7. The method of claim 6, wherein determining a first target euclidean distance value from the candidate euclidean distance values comprises:

for each candidate Euclidean distance value, calculating the vertical distance between the center point coordinate of the second text content matched with the candidate Euclidean distance value and the center point coordinate of the first text content to obtain a vertical distance value;

judging whether a second target Euclidean distance value exists in the candidate Euclidean distance values according to the vertical distance values matched with the candidate Euclidean distance values, wherein the vertical distance value matched with the second target Euclidean distance value is smaller than a second preset threshold value;

and under the condition that a second target Euclidean distance value exists, determining the candidate Euclidean distance value matched with the second target Euclidean distance value as the first target Euclidean distance value.

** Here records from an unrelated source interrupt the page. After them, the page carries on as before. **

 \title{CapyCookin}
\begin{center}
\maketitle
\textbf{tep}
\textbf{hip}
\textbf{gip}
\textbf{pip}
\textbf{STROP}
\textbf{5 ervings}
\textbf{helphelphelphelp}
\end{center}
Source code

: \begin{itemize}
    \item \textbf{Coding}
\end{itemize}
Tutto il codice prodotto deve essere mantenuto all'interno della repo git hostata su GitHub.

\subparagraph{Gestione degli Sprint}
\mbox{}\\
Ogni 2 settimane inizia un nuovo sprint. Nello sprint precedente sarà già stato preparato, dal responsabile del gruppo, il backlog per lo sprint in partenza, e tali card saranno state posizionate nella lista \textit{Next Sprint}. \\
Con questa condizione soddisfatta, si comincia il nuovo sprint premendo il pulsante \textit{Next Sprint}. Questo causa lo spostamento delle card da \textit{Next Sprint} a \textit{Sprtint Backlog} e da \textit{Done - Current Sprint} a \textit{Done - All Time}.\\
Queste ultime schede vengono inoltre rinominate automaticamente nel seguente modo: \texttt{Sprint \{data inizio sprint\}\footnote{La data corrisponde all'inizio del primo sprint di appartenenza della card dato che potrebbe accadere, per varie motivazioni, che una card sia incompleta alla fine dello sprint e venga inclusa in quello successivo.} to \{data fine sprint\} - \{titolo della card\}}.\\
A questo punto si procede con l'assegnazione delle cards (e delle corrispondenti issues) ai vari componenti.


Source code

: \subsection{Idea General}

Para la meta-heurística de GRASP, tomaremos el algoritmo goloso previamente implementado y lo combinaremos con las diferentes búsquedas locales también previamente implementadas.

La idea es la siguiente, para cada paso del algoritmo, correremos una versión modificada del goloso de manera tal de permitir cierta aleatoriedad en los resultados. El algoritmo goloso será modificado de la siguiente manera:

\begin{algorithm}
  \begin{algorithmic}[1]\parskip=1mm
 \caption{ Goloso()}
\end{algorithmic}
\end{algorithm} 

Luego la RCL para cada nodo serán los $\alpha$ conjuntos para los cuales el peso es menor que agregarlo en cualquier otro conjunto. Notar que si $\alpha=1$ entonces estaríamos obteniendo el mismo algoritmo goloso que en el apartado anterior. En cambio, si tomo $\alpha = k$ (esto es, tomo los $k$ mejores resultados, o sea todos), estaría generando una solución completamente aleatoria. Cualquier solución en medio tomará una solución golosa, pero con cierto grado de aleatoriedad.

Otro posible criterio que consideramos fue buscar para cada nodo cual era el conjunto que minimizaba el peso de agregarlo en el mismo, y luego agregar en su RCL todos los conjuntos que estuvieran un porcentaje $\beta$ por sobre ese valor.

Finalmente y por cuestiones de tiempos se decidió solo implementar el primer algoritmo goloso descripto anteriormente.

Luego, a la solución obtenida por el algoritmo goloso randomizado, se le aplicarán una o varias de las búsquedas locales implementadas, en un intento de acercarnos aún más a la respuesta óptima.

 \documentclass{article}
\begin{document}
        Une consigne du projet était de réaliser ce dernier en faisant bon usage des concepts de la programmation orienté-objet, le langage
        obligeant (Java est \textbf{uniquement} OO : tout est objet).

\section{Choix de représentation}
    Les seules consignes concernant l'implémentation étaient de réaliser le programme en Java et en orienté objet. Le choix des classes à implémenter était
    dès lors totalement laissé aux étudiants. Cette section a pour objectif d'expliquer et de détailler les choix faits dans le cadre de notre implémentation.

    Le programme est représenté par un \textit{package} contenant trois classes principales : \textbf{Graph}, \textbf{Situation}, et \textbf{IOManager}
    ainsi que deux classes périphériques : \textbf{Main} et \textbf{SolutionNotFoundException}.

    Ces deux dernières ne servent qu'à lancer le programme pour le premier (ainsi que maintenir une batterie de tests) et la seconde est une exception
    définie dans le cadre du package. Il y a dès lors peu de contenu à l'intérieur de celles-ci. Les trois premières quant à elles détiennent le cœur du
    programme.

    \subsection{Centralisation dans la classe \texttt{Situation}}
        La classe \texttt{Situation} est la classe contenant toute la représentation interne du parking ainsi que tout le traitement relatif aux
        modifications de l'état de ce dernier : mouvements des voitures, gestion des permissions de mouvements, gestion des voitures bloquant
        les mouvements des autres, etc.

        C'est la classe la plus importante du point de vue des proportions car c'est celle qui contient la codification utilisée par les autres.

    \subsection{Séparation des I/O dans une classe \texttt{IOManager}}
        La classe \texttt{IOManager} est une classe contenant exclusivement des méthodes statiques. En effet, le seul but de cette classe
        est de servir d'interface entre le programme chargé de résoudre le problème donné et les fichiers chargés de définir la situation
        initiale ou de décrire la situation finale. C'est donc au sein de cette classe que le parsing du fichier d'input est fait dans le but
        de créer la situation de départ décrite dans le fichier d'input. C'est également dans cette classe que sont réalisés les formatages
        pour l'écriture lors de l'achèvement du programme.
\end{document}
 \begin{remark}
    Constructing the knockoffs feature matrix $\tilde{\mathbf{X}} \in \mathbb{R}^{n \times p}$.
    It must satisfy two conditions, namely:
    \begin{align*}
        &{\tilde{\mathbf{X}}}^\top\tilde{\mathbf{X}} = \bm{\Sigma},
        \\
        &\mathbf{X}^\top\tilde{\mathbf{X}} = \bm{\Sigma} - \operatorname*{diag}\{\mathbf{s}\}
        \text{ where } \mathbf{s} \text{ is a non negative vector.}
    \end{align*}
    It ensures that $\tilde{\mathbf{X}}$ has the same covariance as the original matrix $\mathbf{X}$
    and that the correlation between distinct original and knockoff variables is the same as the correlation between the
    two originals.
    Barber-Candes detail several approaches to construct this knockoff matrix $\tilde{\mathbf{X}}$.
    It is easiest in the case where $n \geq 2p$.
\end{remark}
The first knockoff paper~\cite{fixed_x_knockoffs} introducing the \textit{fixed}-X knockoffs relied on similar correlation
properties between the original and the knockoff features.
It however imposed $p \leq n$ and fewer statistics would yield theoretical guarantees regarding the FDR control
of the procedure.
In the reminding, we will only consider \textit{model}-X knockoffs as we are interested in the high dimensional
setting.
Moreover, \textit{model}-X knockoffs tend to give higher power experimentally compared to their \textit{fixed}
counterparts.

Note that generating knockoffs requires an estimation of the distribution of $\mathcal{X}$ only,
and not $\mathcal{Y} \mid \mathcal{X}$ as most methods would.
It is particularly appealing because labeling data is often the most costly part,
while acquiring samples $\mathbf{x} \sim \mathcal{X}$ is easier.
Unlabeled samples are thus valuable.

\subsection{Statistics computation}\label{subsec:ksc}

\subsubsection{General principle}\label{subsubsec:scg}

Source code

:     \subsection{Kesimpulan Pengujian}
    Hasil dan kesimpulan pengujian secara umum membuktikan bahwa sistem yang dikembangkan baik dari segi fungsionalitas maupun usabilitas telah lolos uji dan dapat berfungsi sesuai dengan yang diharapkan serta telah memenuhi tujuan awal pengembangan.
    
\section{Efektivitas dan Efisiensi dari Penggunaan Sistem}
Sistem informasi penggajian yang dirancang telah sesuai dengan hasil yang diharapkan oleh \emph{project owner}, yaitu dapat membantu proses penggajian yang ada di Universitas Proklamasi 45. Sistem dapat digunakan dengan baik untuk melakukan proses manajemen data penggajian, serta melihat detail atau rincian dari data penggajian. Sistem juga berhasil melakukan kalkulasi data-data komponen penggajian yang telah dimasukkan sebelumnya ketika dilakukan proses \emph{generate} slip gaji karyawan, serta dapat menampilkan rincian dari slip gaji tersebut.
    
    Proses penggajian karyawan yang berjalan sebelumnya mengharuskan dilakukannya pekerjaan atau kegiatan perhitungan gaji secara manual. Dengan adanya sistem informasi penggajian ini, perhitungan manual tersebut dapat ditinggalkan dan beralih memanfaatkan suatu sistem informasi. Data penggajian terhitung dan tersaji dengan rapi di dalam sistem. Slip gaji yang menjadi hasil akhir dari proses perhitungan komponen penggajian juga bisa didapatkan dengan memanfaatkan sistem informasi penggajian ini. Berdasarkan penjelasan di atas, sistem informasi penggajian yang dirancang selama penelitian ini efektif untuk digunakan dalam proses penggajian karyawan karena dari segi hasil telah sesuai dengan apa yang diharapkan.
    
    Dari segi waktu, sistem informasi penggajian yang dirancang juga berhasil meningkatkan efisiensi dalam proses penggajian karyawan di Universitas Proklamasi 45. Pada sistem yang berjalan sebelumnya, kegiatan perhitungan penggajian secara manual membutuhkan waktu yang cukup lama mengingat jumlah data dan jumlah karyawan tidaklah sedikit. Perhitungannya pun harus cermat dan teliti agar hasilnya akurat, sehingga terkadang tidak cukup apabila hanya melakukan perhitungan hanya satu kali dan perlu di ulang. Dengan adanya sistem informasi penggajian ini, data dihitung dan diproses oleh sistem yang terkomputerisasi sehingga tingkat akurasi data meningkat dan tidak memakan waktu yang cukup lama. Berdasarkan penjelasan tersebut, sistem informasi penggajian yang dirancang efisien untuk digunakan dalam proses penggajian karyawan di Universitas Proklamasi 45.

8. A bill identifying device, characterized by comprising:

the system comprises an acquisition module, a printing module and a recognition module, wherein the acquisition module is used for acquiring a bill image to be recognized, and the bill image to be recognized comprises a handwriting text and a printing text;

the identification module is used for carrying out text identification on the handwritten text in the bill image to be identified by utilizing a first identification model to obtain first text information, and carrying out text identification on the printed text in the bill image to be identified by utilizing a second identification model to obtain second text information, wherein the first identification model is obtained by training according to a plurality of sample bill images containing the handwritten text, and the second identification model is obtained by training according to a plurality of sample bill images containing the printed text;

And the determining module is used for determining the text information in the bill image to be identified according to the first text information and the second text information.

9. A computer readable storage medium, characterized in that the computer readable storage medium has stored therein a computer program, wherein the computer program is arranged to execute the ticket identification method as claimed in any one of claims 1 to 7 when run.

10. An electronic device, the electronic device comprising one or more processors; a memory for storing one or more programs that, when executed by the one or more processors, cause the one or more processors to implement a method for running a program, wherein the program is configured to perform the ticket identification method of any of claims 1 to 7 when run.